# MAccel-sim: A multi-gpu simulator for architectural exploration

Christin Bose, Cesar Avalos, Junrui Pan, Mahmoud Khairy\*, Timothy Rogers

Elmore Family school of Electrical and Computer Engineering

Purdue University

West Lafayette, IN, USA

\*Currently at AMD Research

Abstract—Graphical processing units (GPUs) have found use in plethora of modern day applications such as machine learning and data analytics. GPU architectural simulators have been built to enable hardware-software codesigning to extract peak performance and performance per watt from such architectures. Many applications such as recommendation models and graph neural networks benefit from the use of multi-GPUs to scale up the size of the workload and/or processing throughput. Current opensourced GPU architectural simulators have traditionally not been able to efficiently model multi-GPU workloads that can cater to a wide variety of applications.
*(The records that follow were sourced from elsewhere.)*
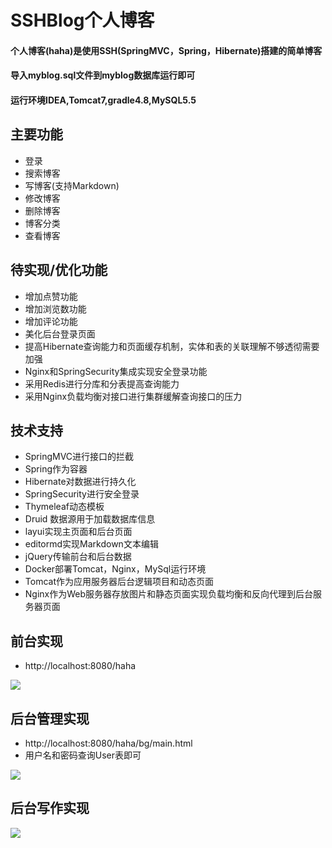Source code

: # SSHBlog个人博客

#### 个人博客(haha)是使用SSH(SpringMVC，Spring，Hibernate)搭建的简单博客

#### 导入myblog.sql文件到myblog数据库运行即可

#### 运行环境IDEA,Tomcat7,gradle4.8,MySQL5.5


## 主要功能
  - 登录
  - 搜索博客
  - 写博客(支持Markdown)
  - 修改博客
  - 删除博客
  - 博客分类
  - 查看博客

## 待实现/优化功能
  - 增加点赞功能
  - 增加浏览数功能
  - 增加评论功能
  - 美化后台登录页面
  - 提高Hibernate查询能力和页面缓存机制，实体和表的关联理解不够透彻需要加强
  - Nginx和SpringSecurity集成实现安全登录功能
  - 采用Redis进行分库和分表提高查询能力
  - 采用Nginx负载均衡对接口进行集群缓解查询接口的压力

## 技术支持
  - SpringMVC进行接口的拦截
  - Spring作为容器
  - Hibernate对数据进行持久化
  - SpringSecurity进行安全登录
  - Thymeleaf动态模板
  - Druid 数据源用于加载数据库信息
  - layui实现主页面和后台页面
  - editormd实现Markdown文本编辑
  - jQuery传输前台和后台数据
  - Docker部署Tomcat，Nginx，MySql运行环境
  - Tomcat作为应用服务器后台逻辑项目和动态页面
  - Nginx作为Web服务器存放图片和静态页面实现负载均衡和反向代理到后台服务器页面

## 前台实现
 - http://localhost:8080/haha

 ![](http://junmoxiao.org.cn/前台.png)



## 后台管理实现
 - http://localhost:8080/haha/bg/main.html
 - 用户名和密码查询User表即可

 ![](http://junmoxiao.org.cn/后台.png)



## 后台写作实现

 ![](http://junmoxiao.org.cn/other.png)









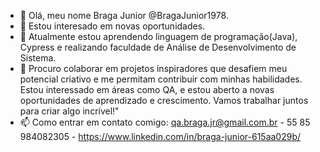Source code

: - 👋 Olá, meu nome Braga Junior @BragaJunior1978.
- 👀 Estou interesado em novas oportunidades. 
- 🌱 Atualmente estou aprendendo linguagem de programação(Java), Cypress e realizando faculdade de Análise de Desenvolvimento de Sistema.
- 💞️ Procuro colaborar em projetos inspiradores que desafiem meu potencial criativo e me permitam contribuir com minhas habilidades. Estou interessado em áreas como QA, e estou aberto a novas oportunidades de aprendizado e crescimento. Vamos trabalhar juntos para criar algo incrível!" 
- 📫  Como entrar em contato comigo: qa.braga.jr@gmail.com.br - 55 85 984082305 - https://www.linkedin.com/in/braga-junior-615aa029b/


<!---
BragaJunior1978/BragaJunior1978 is a ✨ special ✨ repository because its `README.md` (this file) appears on your GitHub profile.
You can click the Preview link to take a look at your changes.
--->
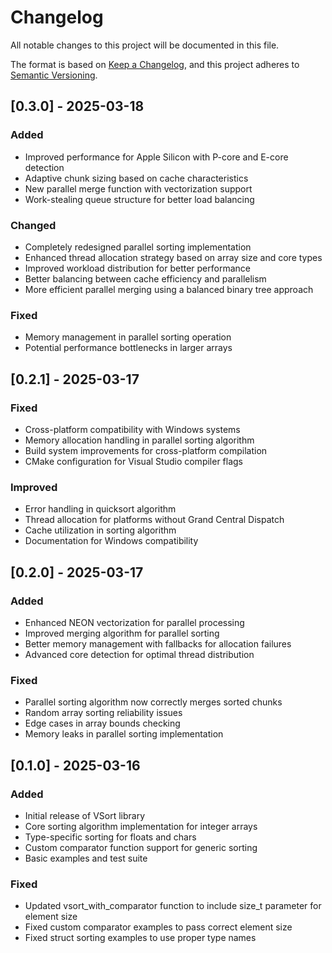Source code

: # Changelog
All notable changes to this project will be documented in this file.

The format is based on [Keep a Changelog](https://keepachangelog.com/en/1.0.0/),
and this project adheres to [Semantic Versioning](https://semver.org/spec/v2.0.0.html).

## [0.3.0] - 2025-03-18

### Added
- Improved performance for Apple Silicon with P-core and E-core detection
- Adaptive chunk sizing based on cache characteristics
- New parallel merge function with vectorization support
- Work-stealing queue structure for better load balancing

### Changed
- Completely redesigned parallel sorting implementation
- Enhanced thread allocation strategy based on array size and core types
- Improved workload distribution for better performance
- Better balancing between cache efficiency and parallelism
- More efficient parallel merging using a balanced binary tree approach

### Fixed
- Memory management in parallel sorting operation
- Potential performance bottlenecks in larger arrays

## [0.2.1] - 2025-03-17

### Fixed
- Cross-platform compatibility with Windows systems
- Memory allocation handling in parallel sorting algorithm
- Build system improvements for cross-platform compilation
- CMake configuration for Visual Studio compiler flags

### Improved
- Error handling in quicksort algorithm
- Thread allocation for platforms without Grand Central Dispatch
- Cache utilization in sorting algorithm
- Documentation for Windows compatibility

## [0.2.0] - 2025-03-17

### Added
- Enhanced NEON vectorization for parallel processing
- Improved merging algorithm for parallel sorting
- Better memory management with fallbacks for allocation failures
- Advanced core detection for optimal thread distribution

### Fixed
- Parallel sorting algorithm now correctly merges sorted chunks
- Random array sorting reliability issues
- Edge cases in array bounds checking
- Memory leaks in parallel sorting implementation

## [0.1.0] - 2025-03-16

### Added
- Initial release of VSort library
- Core sorting algorithm implementation for integer arrays
- Type-specific sorting for floats and chars
- Custom comparator function support for generic sorting
- Basic examples and test suite

### Fixed
- Updated vsort_with_comparator function to include size_t parameter for element size
- Fixed custom comparator examples to pass correct element size
- Fixed struct sorting examples to use proper type names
In computer architecture, it is no secret that innovation is often powered by the industry. However, the simulation tools used by industry are often closed sourced and hence limiting in the goal to democratize architectural research. This paper proposes an initial design of MAccel-sim that extends Accel-sim to model a multi-GPU system. We highlight the limitations of popular state-of-the-art GPU architectural simulators and propose a novel trace-based simulation tool that enables end-to-end simulation of workloads running popular machine learning frameworks like Pytorch or Tensorflow. To conclude, we present correlation studies performed using benchmarks running on a 4xV100 GPU system. We aim to open-source this work to democratize architectural studies and further push the envelope of GPU research.
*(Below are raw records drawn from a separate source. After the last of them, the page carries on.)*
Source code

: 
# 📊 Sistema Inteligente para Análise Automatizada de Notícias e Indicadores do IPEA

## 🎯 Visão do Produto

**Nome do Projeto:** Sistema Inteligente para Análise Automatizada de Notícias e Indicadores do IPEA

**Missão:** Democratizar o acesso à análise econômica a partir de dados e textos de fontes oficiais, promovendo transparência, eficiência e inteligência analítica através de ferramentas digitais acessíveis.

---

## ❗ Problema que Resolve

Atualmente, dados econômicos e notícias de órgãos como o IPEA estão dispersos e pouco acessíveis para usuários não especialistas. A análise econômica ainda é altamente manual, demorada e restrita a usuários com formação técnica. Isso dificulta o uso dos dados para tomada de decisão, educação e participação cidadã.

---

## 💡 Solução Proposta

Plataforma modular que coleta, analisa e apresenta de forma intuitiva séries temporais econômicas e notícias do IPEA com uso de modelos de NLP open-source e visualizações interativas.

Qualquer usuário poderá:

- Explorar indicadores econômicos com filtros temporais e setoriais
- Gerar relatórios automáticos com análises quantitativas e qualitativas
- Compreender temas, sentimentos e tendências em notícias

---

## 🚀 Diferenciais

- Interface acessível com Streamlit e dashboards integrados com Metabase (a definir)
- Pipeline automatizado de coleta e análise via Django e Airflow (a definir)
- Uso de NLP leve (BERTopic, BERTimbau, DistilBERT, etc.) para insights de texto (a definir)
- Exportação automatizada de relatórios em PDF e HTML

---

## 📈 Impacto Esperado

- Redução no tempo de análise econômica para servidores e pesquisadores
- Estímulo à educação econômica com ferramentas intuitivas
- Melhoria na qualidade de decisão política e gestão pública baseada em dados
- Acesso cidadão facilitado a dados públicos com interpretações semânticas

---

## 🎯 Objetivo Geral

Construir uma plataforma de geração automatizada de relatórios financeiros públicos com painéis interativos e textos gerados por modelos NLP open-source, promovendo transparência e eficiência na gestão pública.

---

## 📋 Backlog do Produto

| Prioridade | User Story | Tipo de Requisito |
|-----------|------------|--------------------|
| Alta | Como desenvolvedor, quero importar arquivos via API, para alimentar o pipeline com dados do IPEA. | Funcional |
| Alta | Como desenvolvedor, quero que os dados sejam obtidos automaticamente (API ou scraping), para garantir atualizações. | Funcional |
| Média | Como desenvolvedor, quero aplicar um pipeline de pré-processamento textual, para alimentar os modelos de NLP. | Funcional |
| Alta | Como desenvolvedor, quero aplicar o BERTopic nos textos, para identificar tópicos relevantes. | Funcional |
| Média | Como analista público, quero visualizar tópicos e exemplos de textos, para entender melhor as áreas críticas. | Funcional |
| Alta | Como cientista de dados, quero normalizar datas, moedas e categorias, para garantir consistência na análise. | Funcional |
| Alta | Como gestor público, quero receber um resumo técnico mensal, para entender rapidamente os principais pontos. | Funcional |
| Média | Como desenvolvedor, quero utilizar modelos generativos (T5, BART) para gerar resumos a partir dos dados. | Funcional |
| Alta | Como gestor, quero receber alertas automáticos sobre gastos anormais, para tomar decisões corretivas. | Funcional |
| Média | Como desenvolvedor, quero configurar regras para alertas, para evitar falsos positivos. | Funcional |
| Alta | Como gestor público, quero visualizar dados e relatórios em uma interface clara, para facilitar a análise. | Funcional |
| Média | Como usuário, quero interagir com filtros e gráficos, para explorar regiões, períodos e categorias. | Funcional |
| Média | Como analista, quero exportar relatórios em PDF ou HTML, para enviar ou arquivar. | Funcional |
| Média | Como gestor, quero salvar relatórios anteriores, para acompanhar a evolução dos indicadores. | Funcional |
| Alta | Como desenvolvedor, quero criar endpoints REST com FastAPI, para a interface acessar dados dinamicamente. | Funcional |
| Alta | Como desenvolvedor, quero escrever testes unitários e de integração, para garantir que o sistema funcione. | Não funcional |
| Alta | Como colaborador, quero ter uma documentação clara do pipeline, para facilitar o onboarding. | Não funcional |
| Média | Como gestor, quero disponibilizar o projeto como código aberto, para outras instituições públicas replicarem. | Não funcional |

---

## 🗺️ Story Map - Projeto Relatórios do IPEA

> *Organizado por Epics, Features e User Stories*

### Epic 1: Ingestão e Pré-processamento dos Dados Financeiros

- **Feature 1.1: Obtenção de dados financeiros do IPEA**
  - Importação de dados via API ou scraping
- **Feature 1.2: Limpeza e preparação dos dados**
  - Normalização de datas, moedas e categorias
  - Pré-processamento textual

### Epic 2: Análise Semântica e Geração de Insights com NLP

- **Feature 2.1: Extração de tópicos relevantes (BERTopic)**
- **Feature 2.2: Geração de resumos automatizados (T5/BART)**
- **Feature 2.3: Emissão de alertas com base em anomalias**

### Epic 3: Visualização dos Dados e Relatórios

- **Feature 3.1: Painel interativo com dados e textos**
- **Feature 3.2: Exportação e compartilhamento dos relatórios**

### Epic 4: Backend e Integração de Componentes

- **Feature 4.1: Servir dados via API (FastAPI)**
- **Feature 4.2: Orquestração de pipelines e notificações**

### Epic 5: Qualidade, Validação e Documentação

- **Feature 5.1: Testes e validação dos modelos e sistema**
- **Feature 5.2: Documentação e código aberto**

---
Index Terms—GPU architecture, modelling, Multi-GPU systems, NVbit

# I. INTRODUCTION

GPUs have been used to accelerate workloads that are commonly used in deep learning and exascale computing systems. Typically, such workloads exhibit high levels of implicit parallelism and hence are amenable to increased performance scalability as long as GPUs can scale their hardware resources. Emerging types of workloads such as recommendation models and graph neural networks often have memory footprints that are much larger than what a single GPU can provide and hence are often deployed in a multi-GPU system.

To enable hardware-software optimizations for a multi-GPU system and also test out novel architectural ideas, it thus becomes imperative to have a simulator that supports multi-GPU modeling without compromising much on simulation speed. However, while various single GPU architectural simulators have seen continued popularity in the open-sourced community, options for multi-GPU simulators are limited. The prime simulation frameworks to explore multi-GPU architectural ideas in recent top conference venues are [6] and [5].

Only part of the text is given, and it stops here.